The roots of the American recovery movement go back a century. The Oxford Group, a Christian organization, began in the 1920s; in the late 1930s Alcoholics Anonymous started a fellowship based on their founder Bill Wilson’s belief that a room of alcoholics talking to one another could be effective under certain conditions. “The only requirement for A.A. membership,” its guiding text insists, “is a desire to stop drinking.”
Since then, the recovery movement has become a profitable industry.

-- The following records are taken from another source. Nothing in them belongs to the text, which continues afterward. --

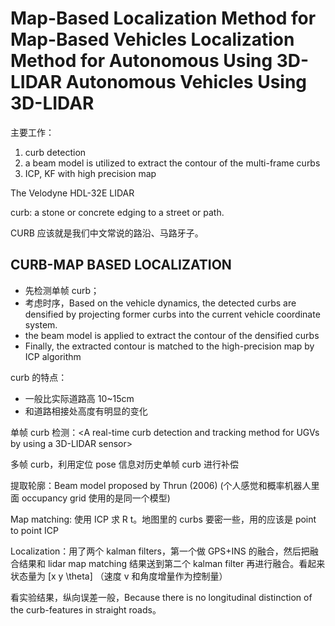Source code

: # Map-Based Localization Method for Map-Based Vehicles Localization Method for Autonomous Using 3D-LIDAR Autonomous Vehicles Using 3D-LIDAR

主要工作：

1. curb detection
2. a beam model is utilized to extract the contour of the multi-frame curbs
3. ICP, KF with high precision map

The Velodyne HDL-32E LIDAR

curb: a stone or concrete edging to a street or path.

CURB 应该就是我们中文常说的路沿、马路牙子。

## CURB-MAP BASED LOCALIZATION

- 先检测单帧 curb；
- 考虑时序，Based on the vehicle dynamics, the detected curbs are densified by projecting former curbs into the current vehicle coordinate system.
- the beam model is applied to extract the contour of the densified curbs
- Finally, the extracted contour is matched to the high-precision map by ICP algorithm

curb 的特点：

- 一般比实际道路高 10~15cm
- 和道路相接处高度有明显的变化

单帧 curb 检测：<A real-time curb detection and tracking method for UGVs by using a 3D-LIDAR sensor>

多帧 curb，利用定位 pose 信息对历史单帧 curb 进行补偿

提取轮廓：Beam model proposed by Thrun (2006) (个人感觉和概率机器人里面 occupancy grid 使用的是同一个模型)

Map matching: 使用 ICP 求 R t。地图里的 curbs 要密一些，用的应该是 point to point ICP

Localization：用了两个 kalman filters，第一个做 GPS+INS 的融合，然后把融合结果和 lidar map matching 结果送到第二个 kalman filter 再进行融合。看起来状态量为 [x y \theta] （速度 v 和角度增量作为控制量）

看实验结果，纵向误差一般，Because there is no longitudinal distinction of the curb-features in straight roads。
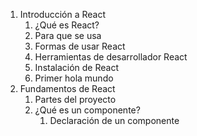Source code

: 1. Introducción a React
	1. ¿Qué es React?
	2. Para que se usa
	3. Formas de usar React 
	4. Herramientas de desarrollador React
	5. Instalación de React
	6. Primer hola mundo
2. Fundamentos de React
	1. Partes del proyecto
	2. ¿Qué es un componente?
		1. Declaración de un componente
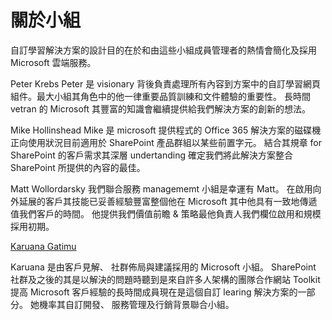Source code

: # <a name="about-the-team"></a>關於小組

自訂學習解決方案的設計目的在於和由這些小組成員管理者的熱情會簡化及採用 Microsoft 雲端服務。  

Peter Krebs Peter 是 visionary 背後負責處理所有內容到方案中的自訂學習網頁組件。最大小組其角色中的他一律重要品質訓練和文件體驗的重要性。 長時間 vetran 的 Microsoft 其豐富的知識會繼續提供給我們解決方案的創新的想法。  

Mike Hollinshead Mike 是 microsoft 提供程式的 Office 365 解決方案的磁碟機正向使用狀況目前適用於 SharePoint 產品群組以某些前置字元。 結合其規章 for SharePoint 的客戶需求其深層 undertanding 確定我們將此解決方案整合 SharePoint 所提供的內容的最佳。 

Matt Wollordarsky 我們聯合服務 managememt 小組是幸運有 Matt。 在啟用向外延展的客戶其技能已妥善經驗豐富整個他在 Microsoft 其中他具有一致地傳遞值我們客戶的時間。 他提供我們價值前瞻 & 策略最他負責人我們欄位啟用和規模採用初期。  

[Karuana Gatimu](https://linkedin.com/in/KaruanaGatimu)

Karuana 是由客戶見解、 社群佈局與建議採用的 Microsoft 小組。 SharePoint 社群及之後的其是以解決的問題時聽到是來自許多人架構的團隊合作網站 Toolkit 提高 Microsoft 客戶經驗的長時間成員現在是這個自訂 learing 解決方案的一部分。 她機率其自訂開發、 服務管理及行銷背景聯合小組。  

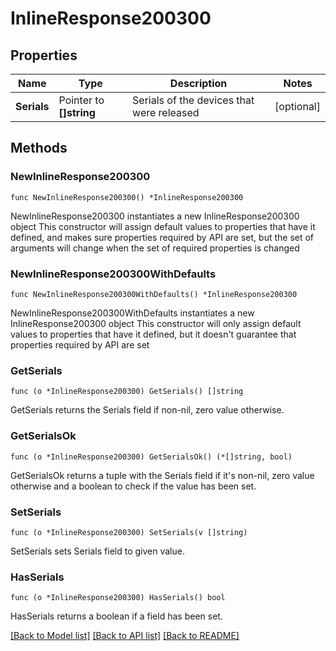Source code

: # InlineResponse200300

## Properties

Name | Type | Description | Notes
------------ | ------------- | ------------- | -------------
**Serials** | Pointer to **[]string** | Serials of the devices that were released | [optional] 

## Methods

### NewInlineResponse200300

`func NewInlineResponse200300() *InlineResponse200300`

NewInlineResponse200300 instantiates a new InlineResponse200300 object
This constructor will assign default values to properties that have it defined,
and makes sure properties required by API are set, but the set of arguments
will change when the set of required properties is changed

### NewInlineResponse200300WithDefaults

`func NewInlineResponse200300WithDefaults() *InlineResponse200300`

NewInlineResponse200300WithDefaults instantiates a new InlineResponse200300 object
This constructor will only assign default values to properties that have it defined,
but it doesn't guarantee that properties required by API are set

### GetSerials

`func (o *InlineResponse200300) GetSerials() []string`

GetSerials returns the Serials field if non-nil, zero value otherwise.

### GetSerialsOk

`func (o *InlineResponse200300) GetSerialsOk() (*[]string, bool)`

GetSerialsOk returns a tuple with the Serials field if it's non-nil, zero value otherwise
and a boolean to check if the value has been set.

### SetSerials

`func (o *InlineResponse200300) SetSerials(v []string)`

SetSerials sets Serials field to given value.

### HasSerials

`func (o *InlineResponse200300) HasSerials() bool`

HasSerials returns a boolean if a field has been set.


[[Back to Model list]](../README.md#documentation-for-models) [[Back to API list]](../README.md#documentation-for-api-endpoints) [[Back to README]](../README.md)


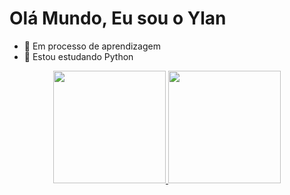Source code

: # Olá Mundo, Eu sou o Ylan

- 🔭 Em processo de aprendizagem
- 🌱 Estou estudando Python 

<div align="center">
  <a href="https://github.com/Ylanvsilva">
  <img height="180em" src="https://github-readme-stats.vercel.app/api?username=Ylanvsilva&show_icons=true&theme=dark&include_all_commits=true&count_private=true"/>
  <img height="180em" src="https://github-readme-stats.vercel.app/api/top-langs/?username=Ylanvsilva&layout=compact&langs_count=7&theme=onedark"/>
</div>

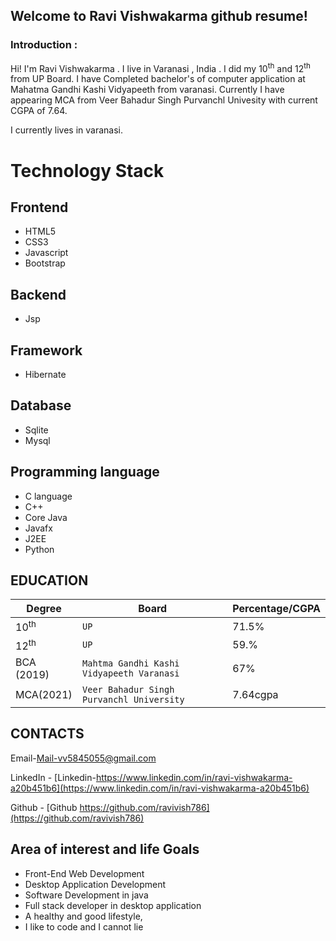 ## Welcome to Ravi Vishwakarma github resume!

### Introduction :
Hi! I'm Ravi Vishwakarma . I live in Varanasi , India . I did my 10<sup>th</sup> and 12<sup>th</sup> from UP Board. I have Completed bachelor's of computer application at Mahatma Gandhi Kashi Vidyapeeth from varanasi. Currently I have appearing MCA from Veer Bahadur Singh Purvanchl Univesity with current CGPA of 7.64.

I currently lives in varanasi.
 
# Technology Stack

## Frontend 
 
 - HTML5
 - CSS3
 - Javascript
 - Bootstrap    
 
 ## Backend

 - Jsp

 ## Framework
 - Hibernate
 
 ## Database 
 - Sqlite
 - Mysql

## Programming language  
 - C language
 - C++
 - Core Java
 - Javafx
 - J2EE
 - Python


## EDUCATION
|Degree                |Board|Percentage/CGPA|
|----------------|-------------------------------|-----------------------------|
|10<sup>th</sup>|`UP`            |71.5%            |
|12<sup>th</sup>|`UP`            |59.%            |
|BCA (2019)         |`Mahtma Gandhi Kashi Vidyapeeth Varanasi`|67%|
|MCA(2021)|`Veer Bahadur Singh Purvanchl University`|7.64cgpa|

##  CONTACTS

Email-[Mail-vv5845055@gmail.com](mailto:vv5845055@gmail.com)

LinkedIn - [Linkedin-https://www.linkedin.com/in/ravi-vishwakarma-a20b451b6](https://www.linkedin.com/in/ravi-vishwakarma-a20b451b6)

Github - [Github  https://github.com/ravivish786](https://github.com/ravivish786)

## Area of interest and life Goals

-   Front-End Web Development
-   Desktop Application Development 
-   Software Development in java 
-   Full stack developer in desktop application
-   A healthy and good lifestyle,
-   I like to code and I cannot lie 
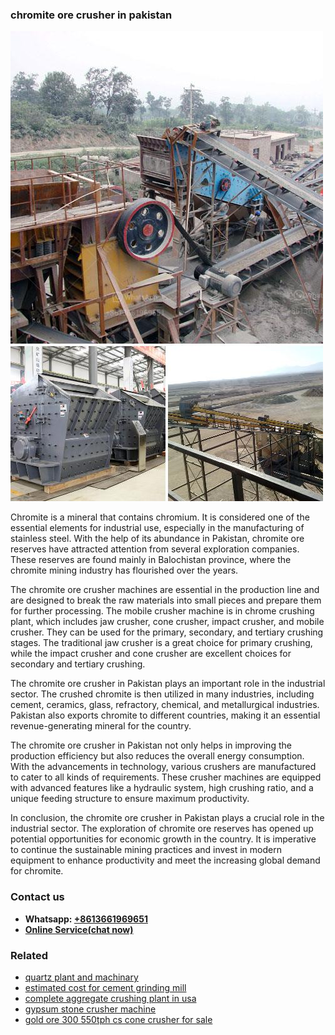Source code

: <h3>chromite ore crusher in pakistan</h3><img src='1704791340.jpg' alt=''><p>Chromite is a mineral that contains chromium. It is considered one of the essential elements for industrial use, especially in the manufacturing of stainless steel. With the help of its abundance in Pakistan, chromite ore reserves have attracted attention from several exploration companies. These reserves are found mainly in Balochistan province, where the chromite mining industry has flourished over the years.</p><p>The chromite ore crusher machines are essential in the production line and are designed to break the raw materials into small pieces and prepare them for further processing. The mobile crusher machine is in chrome crushing plant, which includes jaw crusher, cone crusher, impact crusher, and mobile crusher. They can be used for the primary, secondary, and tertiary crushing stages. The traditional jaw crusher is a great choice for primary crushing, while the impact crusher and cone crusher are excellent choices for secondary and tertiary crushing.</p><p>The chromite ore crusher in Pakistan plays an important role in the industrial sector. The crushed chromite is then utilized in many industries, including cement, ceramics, glass, refractory, chemical, and metallurgical industries. Pakistan also exports chromite to different countries, making it an essential revenue-generating mineral for the country.</p><p>The chromite ore crusher in Pakistan not only helps in improving the production efficiency but also reduces the overall energy consumption. With the advancements in technology, various crushers are manufactured to cater to all kinds of requirements. These crusher machines are equipped with advanced features like a hydraulic system, high crushing ratio, and a unique feeding structure to ensure maximum productivity.</p><p>In conclusion, the chromite ore crusher in Pakistan plays a crucial role in the industrial sector. The exploration of chromite ore reserves has opened up potential opportunities for economic growth in the country. It is imperative to continue the sustainable mining practices and invest in modern equipment to enhance productivity and meet the increasing global demand for chromite.</p><h3>Contact us</h3><ul><li><strong>Whatsapp:&nbsp;<a href="https://wa.me/8613661969651">+8613661969651</a></strong></li><li><a href="https://swt.shibang-china.com/?git&amp;zhl&amp;chromite ore crusher in pakistan"><strong>Online Service(chat now)</strong></a></li></ul><h3>Related</h3><ul><li><a href='quartz plant and machinary.md'>quartz plant and machinary</a></li><li><a href='estimated cost for cement grinding mill.md'>estimated cost for cement grinding mill</a></li><li><a href='complete aggregate crushing plant in usa.md'>complete aggregate crushing plant in usa</a></li><li><a href='gypsum stone crusher machine.md'>gypsum stone crusher machine</a></li><li><a href='gold ore 300 550tph cs cone crusher for sale.md'>gold ore 300 550tph cs cone crusher for sale</a></li></ul>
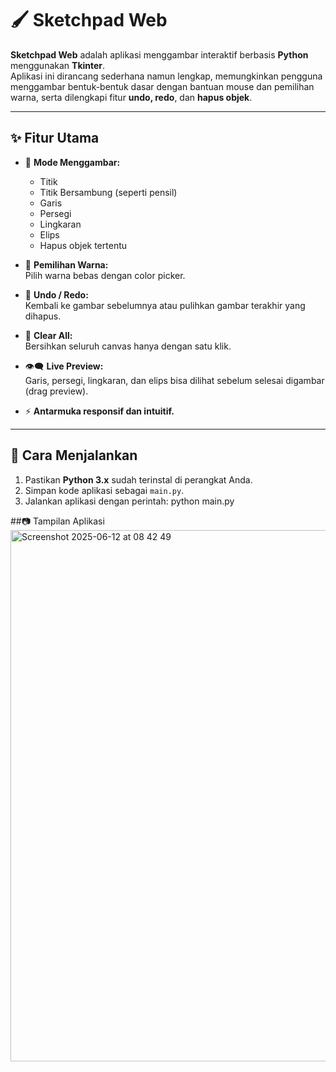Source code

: # 🖌️ Sketchpad Web

**Sketchpad Web** adalah aplikasi menggambar interaktif berbasis **Python** menggunakan **Tkinter**.  
Aplikasi ini dirancang sederhana namun lengkap, memungkinkan pengguna menggambar bentuk-bentuk dasar dengan bantuan mouse dan pemilihan warna, serta dilengkapi fitur **undo, redo**, dan **hapus objek**.

---

## ✨ Fitur Utama

- 🎯 **Mode Menggambar:**
  - Titik
  - Titik Bersambung (seperti pensil)
  - Garis
  - Persegi
  - Lingkaran
  - Elips
  - Hapus objek tertentu

- 🎨 **Pemilihan Warna:**  
  Pilih warna bebas dengan color picker.

- 🧠 **Undo / Redo:**  
  Kembali ke gambar sebelumnya atau pulihkan gambar terakhir yang dihapus.

- 🧹 **Clear All:**  
  Bersihkan seluruh canvas hanya dengan satu klik.

- 👁️‍🗨️ **Live Preview:**  
  Garis, persegi, lingkaran, dan elips bisa dilihat sebelum selesai digambar (drag preview).

- ⚡ **Antarmuka responsif dan intuitif.**

---

## 🚀 Cara Menjalankan

1. Pastikan **Python 3.x** sudah terinstal di perangkat Anda.
2. Simpan kode aplikasi sebagai `main.py`.
3. Jalankan aplikasi dengan perintah:
python main.py

##📷 Tampilan Aplikasi
<img width="850" alt="Screenshot 2025-06-12 at 08 42 49" src="https://github.com/user-attachments/assets/3e76be7b-18df-4cf7-8adc-0e1084865eba" />
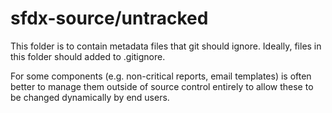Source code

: # sfdx-source/untracked
This folder is to contain metadata files that git should ignore. Ideally, files in this folder should added to .gitignore.

For some components (e.g. non-critical reports, email templates) is often better to manage them outside of source control entirely to allow these to be changed dynamically by end users.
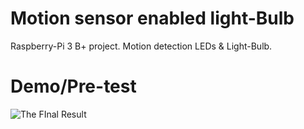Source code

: # Motion sensor enabled light-Bulb
Raspberry-Pi 3 B+ project. Motion detection LEDs &amp; Light-Bulb.
# Demo/Pre-test
![The FInal Result](https://drive.google.com/open?id=1YZbOjFD8uEzGlY7bX7BJVbtVrCns5NmW "Raspberry-Pi 3 B+ Project")
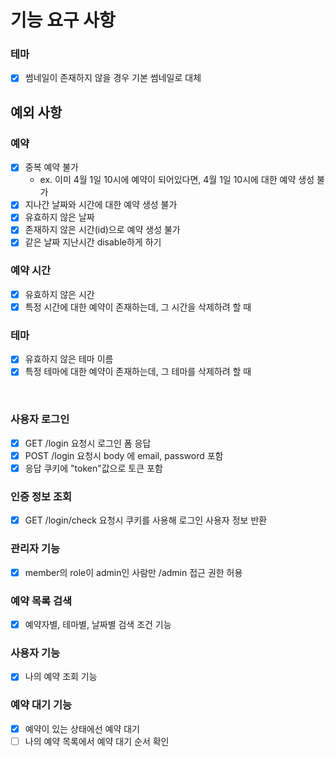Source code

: # 기능 요구 사항

### 테마

* [x] 썸네일이 존재하지 않을 경우 기본 썸네일로 대체

## 예외 사항

### 예약

* [x] 중복 예약 불가
    * ex. 이미 4월 1일 10시에 예약이 되어있다면, 4월 1일 10시에 대한 예약 생성 불가
* [x] 지나간 날짜와 시간에 대한 예약 생성 불가
* [x] 유효하지 않은 날짜
* [x] 존재하지 않은 시간(id)으로 예약 생성 불가
* [x] 같은 날짜 지난시간 disable하게 하기

### 예약 시간

* [x] 유효하지 않은 시간
* [x] 특정 시간에 대한 예약이 존재하는데, 그 시간을 삭제하려 할 때

### 테마

* [x] 유효하지 않은 테마 이름
* [x] 특정 테마에 대한 예약이 존재하는데, 그 테마를 삭제하려 할 때

<br>

### 사용자 로그인

* [x] GET /login 요청시 로그인 폼 응답
* [x] POST /login 요청시 body 에 email, password 포함
* [x] 응답 쿠키에 "token"값으로 토큰 포함

### 인증 정보 조회

* [x] GET /login/check 요청시 쿠키를 사용해 로그인 사용자 정보 반환

### 관리자 기능

* [x] member의 role이 admin인 사람만 /admin 접근 권한 허용

### 예약 목록 검색

* [x] 예약자별, 테마별, 날짜별 검색 조건 기능

### 사용자 기능

* [x] 나의 예약 조회 기능

### 예약 대기 기능

* [x] 예약이 있는 상태에선 예약 대기
* [ ] 나의 예약 목록에서 예약 대기 순서 확인
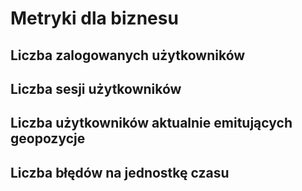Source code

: # Metryki dla biznesu

## Liczba zalogowanych użytkowników

## Liczba sesji użytkowników

## Liczba użytkowników aktualnie emitujących geopozycje

## Liczba błędów na jednostkę czasu
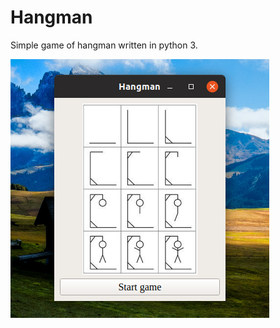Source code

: # Hangman
Simple game of hangman written in python 3.


![alt text](https://raw.githubusercontent.com/dimitrijekaranfilovic/Hangman/master/images/hangman.png)
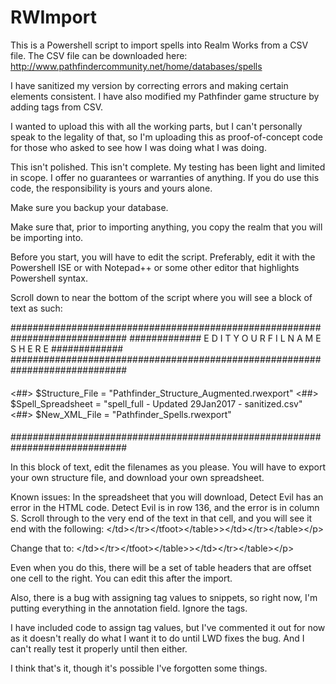 # RWImport

This is a Powershell script to import spells into Realm Works from a CSV file.
The CSV file can be downloaded here: http://www.pathfindercommunity.net/home/databases/spells

I have sanitized my version by correcting errors and making certain elements consistent. I have also modified my Pathfinder game structure by adding tags from CSV.

I wanted to upload this with all the working parts, but I can't personally speak to the legality of that, so I'm uploading this as proof-of-concept code for those who asked to see how I was doing what I was doing.

This isn't polished. This isn't complete. My testing has been light and limited in scope. I offer no guarantees or warranties of anything. If you do use this code, the responsibility is yours and yours alone.

Make sure you backup your database.

Make sure that, prior to importing anything, you copy the realm that you will be importing into.

Before you start, you will have to edit the script. Preferably, edit it with the Powershell ISE or with Notepad++ or some other editor that highlights Powershell syntax.

Scroll down to near the bottom of the script where you will see a block of text as such:

#############################################################################
#############   E D I T   Y O U R   F I L N A M E S   H E R E   #############
#############################################################################
####
<##> $Structure_File = "Pathfinder_Structure_Augmented.rwexport"
<##> $Spell_Spreadsheet = "spell_full - Updated 29Jan2017 - sanitized.csv"
<##> $New_XML_File = "Pathfinder_Spells.rwexport"
####
#############################################################################

In this block of text, edit the filenames as you please.
You will have to export your own structure file, and download your own spreadsheet.

Known issues:
In the spreadsheet that you will download, Detect Evil has an error in the HTML code. Detect Evil is in row 136, and the error is in column S. Scroll through to the very end of the text in that cell, and you will see it end with the following: &lt;/td&gt;&lt;/tr&gt;&lt;/tfoot&gt;&lt;/table&gt;&gt;&lt;/td&gt;&lt;/tr&gt;&lt;/table&gt;&lt;/p&gt;

Change that to: &lt;/td&gt;&lt;/tr&gt;&lt;/tfoot&gt;&lt;/table&gt;&gt;&lt;/td&gt;&lt;/tr&gt;&lt;/table&gt;&lt;/p&gt;

Even when you do this, there will be a set of table headers that are offset one cell to the right. You can edit this after the import.

Also, there is a bug with assigning tag values to snippets, so right now, I'm putting everything in the annotation field. Ignore the tags.

I have included code to assign tag values, but I've commented it out for now as it doesn't really do what I want it to do until LWD fixes the bug. And I can't really test it properly until then either.

I think that's it, though it's possible I've forgotten some things.
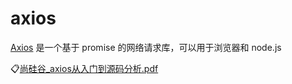 # axios

[Axios](https://www.axios-http.cn/) 是一个基于 promise 的网络请求库，可以用于浏览器和 node.js

:clipboard:[尚硅谷_axios从入门到源码分析.pdf](file/尚硅谷_axios从入门到源码分析.pdf)
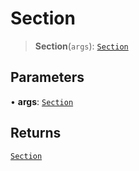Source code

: # Section

> **Section**(`args`): [`Section`](reference/functions/Section.md)

## Parameters

• **args**: [`Section`](reference/functions/Section.md)

## Returns

[`Section`](reference/functions/Section.md)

While some institutions are legitimate, “Shuffle,” a shocking and confounding new documentary directed by Benjamin Flaherty, lays out in painstaking detail the collusion between moneymaking rehab treatment centers, double-dealing insurance entities and predatory social-media “scouts” who make sure cash flows into corporate pockets while the sick and suffering never get well.
Flaherty became aware of this game while undergoing his own treatment for addiction. While much of the documentation of insurance malfeasance comes from archival footage (Flaherty also contrives some refreshingly effective animation), the interviews he conducts with addicts are the most gut-wrenching scenes here. They’re aware of what’s being done to them and are powerless to stop it, as if they’re caught on a carnival ride that’s gone out of control.
Their stories are alternatively hopeful and heartbreaking. The subjects who make it out alive do know how lucky they are. Flaherty seems to share with them an incandescent and entirely justified anger.
Shuffle Not rated. Running time: 1 hour 21 minutes. In theaters.